Net-zero by 2070 – India’s pledge to control emissions has been the big news from the UN Climate Change Conference at Glasgow so far. Not least because the announcement of a net-zero target by Prime Minister Narendra Modi took everybody by surprise. For much of the year, India’s position on net-zero – the term refers to removing from the atmosphere as much greenhouse gases as are produced – and the possible paths it can take towards that threshold, have been the subject of keen discussion among climate change experts in the run-up to the meet.
But what do these targets mean? And are they feasible?
For a start, here’s the context of these discussions: after China, USA and the European Union, India is the fourth largest global emitter of carbon dioxide despite its low per capita emissions. The country’s per capita emissions are at 1.9 tonne annually, low by global standards. But so is India’s per capita energy consumption. “Our per capita energy consumption and emission is the lowest among G20 countries,” says Samrat Sengupta, programme director, climate change and energy, at the Centre for Science and Environment (CSE).

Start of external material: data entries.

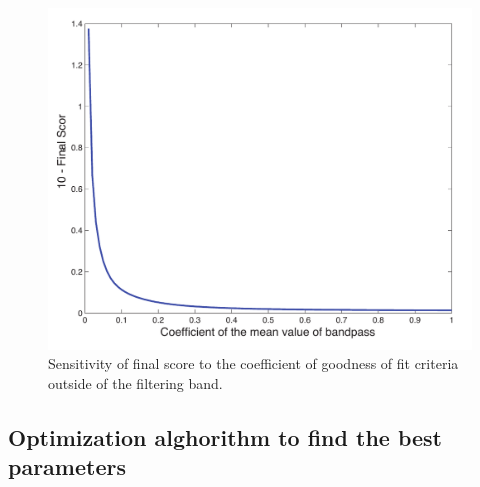 \documentclass{article}
\begin{document}
\begin{figure} [H]
\begin{center}  
\includegraphics[scale=0.3]{figures/pdf/figure6.pdf} 
\caption{Sensitivity of final score to the coefficient of  goodness of fit criteria outside of the filtering band.}
\end{center}   
\end{figure}



\subsection{Optimization alghorithm to find the best parameters}
\end{document}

“From a development, as well as equity perspective, we need to first bring a large population to a minimum standard of living. That will enhance energy consumption as well as related emission,” says Sengupta. “But on the other hand, most of our infrastructure development… 70 per cent of what will be required by 2030… is still not built. So there is a greenfield opportunity.”
Currently, the country’s carbon dioxide emissions are 2.88 gigatonne a year (a gigatonne is equal to a billion metric tonnes). Assuming a business-as-usual scenario, CSE estimates that emissions would reach 4.48 gigatonne in 2030. In terms of per capita, however, this would still be lower than the US and China.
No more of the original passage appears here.